VENTIDUE ANNI FA LE STESSE ACCUSE WOODY FINÌ DAVANTI AL GIUDICE PROSCIOLTO E “CONDANNATO”


Condannati da ventidue anni nella bolgia dell’amore che diventa odio, Woody Allen, Mia Farrow e soprattutto una bambina ora diventata donna vivono in un inferno umano e giudiziario dal quale nessuna sentenza e nessun tribunale umani sono mai riusciti e mai potranno liberarli.

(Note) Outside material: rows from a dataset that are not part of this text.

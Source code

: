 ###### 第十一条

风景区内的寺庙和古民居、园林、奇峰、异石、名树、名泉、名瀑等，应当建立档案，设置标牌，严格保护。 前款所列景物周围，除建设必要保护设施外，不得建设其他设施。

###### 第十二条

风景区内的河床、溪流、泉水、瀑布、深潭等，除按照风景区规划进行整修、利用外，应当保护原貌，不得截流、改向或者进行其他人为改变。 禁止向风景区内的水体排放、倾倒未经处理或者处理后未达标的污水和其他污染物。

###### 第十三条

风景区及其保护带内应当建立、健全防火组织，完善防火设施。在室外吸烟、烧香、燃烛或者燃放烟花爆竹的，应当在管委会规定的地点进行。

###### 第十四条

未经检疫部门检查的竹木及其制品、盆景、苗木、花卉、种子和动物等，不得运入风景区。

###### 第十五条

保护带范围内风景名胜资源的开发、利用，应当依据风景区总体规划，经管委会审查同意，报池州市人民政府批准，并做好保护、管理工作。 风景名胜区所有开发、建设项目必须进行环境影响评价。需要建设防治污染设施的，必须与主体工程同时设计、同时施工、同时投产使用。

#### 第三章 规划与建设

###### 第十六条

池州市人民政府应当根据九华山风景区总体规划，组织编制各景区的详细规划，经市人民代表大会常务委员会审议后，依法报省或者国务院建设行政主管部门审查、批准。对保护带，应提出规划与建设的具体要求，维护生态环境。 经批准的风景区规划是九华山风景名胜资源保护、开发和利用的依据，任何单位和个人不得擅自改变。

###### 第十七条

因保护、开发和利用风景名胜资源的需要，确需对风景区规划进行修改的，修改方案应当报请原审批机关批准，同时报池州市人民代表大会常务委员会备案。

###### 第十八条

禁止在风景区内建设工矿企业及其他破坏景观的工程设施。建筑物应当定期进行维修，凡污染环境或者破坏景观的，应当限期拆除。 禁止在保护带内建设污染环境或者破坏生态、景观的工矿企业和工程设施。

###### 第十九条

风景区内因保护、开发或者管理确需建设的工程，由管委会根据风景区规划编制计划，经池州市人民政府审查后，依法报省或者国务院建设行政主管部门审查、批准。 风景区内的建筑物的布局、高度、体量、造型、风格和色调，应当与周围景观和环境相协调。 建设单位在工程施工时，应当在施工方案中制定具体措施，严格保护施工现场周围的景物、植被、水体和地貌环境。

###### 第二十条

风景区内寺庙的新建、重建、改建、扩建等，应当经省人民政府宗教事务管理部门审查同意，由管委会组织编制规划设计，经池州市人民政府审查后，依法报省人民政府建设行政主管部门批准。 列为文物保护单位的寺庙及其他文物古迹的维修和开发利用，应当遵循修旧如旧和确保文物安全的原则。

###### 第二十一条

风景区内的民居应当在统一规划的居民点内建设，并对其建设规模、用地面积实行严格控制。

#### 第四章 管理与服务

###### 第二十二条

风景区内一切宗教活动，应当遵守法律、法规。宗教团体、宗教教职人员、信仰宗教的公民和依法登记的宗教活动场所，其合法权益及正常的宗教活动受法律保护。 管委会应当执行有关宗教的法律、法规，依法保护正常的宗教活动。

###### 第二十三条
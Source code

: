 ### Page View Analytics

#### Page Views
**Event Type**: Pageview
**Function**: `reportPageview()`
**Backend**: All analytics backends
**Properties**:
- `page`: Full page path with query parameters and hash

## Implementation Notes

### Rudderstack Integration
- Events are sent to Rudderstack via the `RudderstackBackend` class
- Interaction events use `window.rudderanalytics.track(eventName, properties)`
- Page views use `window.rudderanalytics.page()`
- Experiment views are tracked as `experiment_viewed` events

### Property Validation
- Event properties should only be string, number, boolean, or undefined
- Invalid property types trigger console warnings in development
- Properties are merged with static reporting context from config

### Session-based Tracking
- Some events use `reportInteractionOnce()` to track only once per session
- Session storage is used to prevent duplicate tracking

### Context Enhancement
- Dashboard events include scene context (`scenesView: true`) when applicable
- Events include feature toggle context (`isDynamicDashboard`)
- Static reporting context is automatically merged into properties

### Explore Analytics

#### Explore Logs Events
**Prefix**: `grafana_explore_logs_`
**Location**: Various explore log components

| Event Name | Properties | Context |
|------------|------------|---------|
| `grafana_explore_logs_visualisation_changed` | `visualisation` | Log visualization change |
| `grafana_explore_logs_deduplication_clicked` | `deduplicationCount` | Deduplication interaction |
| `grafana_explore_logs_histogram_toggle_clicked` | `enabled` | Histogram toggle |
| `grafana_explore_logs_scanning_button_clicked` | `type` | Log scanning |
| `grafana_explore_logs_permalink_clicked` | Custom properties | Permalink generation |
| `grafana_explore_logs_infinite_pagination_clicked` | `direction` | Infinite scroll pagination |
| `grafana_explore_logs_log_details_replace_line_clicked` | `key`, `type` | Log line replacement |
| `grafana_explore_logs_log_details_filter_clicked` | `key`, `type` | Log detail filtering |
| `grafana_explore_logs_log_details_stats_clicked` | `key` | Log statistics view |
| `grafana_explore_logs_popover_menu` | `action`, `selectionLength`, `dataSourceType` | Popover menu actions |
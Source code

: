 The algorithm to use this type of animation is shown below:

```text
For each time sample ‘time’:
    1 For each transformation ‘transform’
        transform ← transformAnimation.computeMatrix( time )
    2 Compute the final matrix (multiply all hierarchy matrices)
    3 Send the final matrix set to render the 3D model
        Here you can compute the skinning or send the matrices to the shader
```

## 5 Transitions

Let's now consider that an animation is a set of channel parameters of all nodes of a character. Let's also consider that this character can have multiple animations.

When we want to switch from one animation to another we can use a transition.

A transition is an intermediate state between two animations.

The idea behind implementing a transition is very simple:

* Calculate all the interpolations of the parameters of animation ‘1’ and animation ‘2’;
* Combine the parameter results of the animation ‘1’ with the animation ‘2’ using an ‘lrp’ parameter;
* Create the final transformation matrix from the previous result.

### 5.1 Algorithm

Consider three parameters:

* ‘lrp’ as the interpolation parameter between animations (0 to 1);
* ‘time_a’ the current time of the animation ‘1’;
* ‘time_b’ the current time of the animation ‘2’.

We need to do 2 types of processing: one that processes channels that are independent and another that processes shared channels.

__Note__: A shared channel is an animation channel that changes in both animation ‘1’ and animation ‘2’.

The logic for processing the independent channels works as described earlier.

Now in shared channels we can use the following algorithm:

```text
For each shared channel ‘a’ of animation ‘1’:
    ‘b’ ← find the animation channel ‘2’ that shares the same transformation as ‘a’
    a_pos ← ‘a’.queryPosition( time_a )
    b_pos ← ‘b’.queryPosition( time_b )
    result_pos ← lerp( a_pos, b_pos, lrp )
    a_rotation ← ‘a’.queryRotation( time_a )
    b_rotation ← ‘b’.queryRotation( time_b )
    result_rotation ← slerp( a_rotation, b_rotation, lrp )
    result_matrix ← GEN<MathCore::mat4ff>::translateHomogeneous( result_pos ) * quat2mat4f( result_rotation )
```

È dal 1992, quando Mia Farrow lanciò contro Allen Stewart Königsberg, poi divenuto per l’anagrafe Woody Allen, le prime accuse di molestie sessuali contro la figlia di sette anni per ottenere la custodia di tutti gli allora undici bambini adottati o naturali, che nessuna inchiesta giornalistica o giudiziaria è riuscita a spezzare l’abominevole triangolo fra la diva del Grande Gatsby, il regista di Manhattan e Dylan. Anzi, quando la cronaca dello spettacolo, la gloria artistica torna a illuminare quell’irrequieto, nevrotico, geniale bambino di Brooklyn respinto da una scuola di cinematografia, la luce si riaccende sopra la più infamante delle accuse: la pedofilia contro una bambina che era diventata anche la propria figlia.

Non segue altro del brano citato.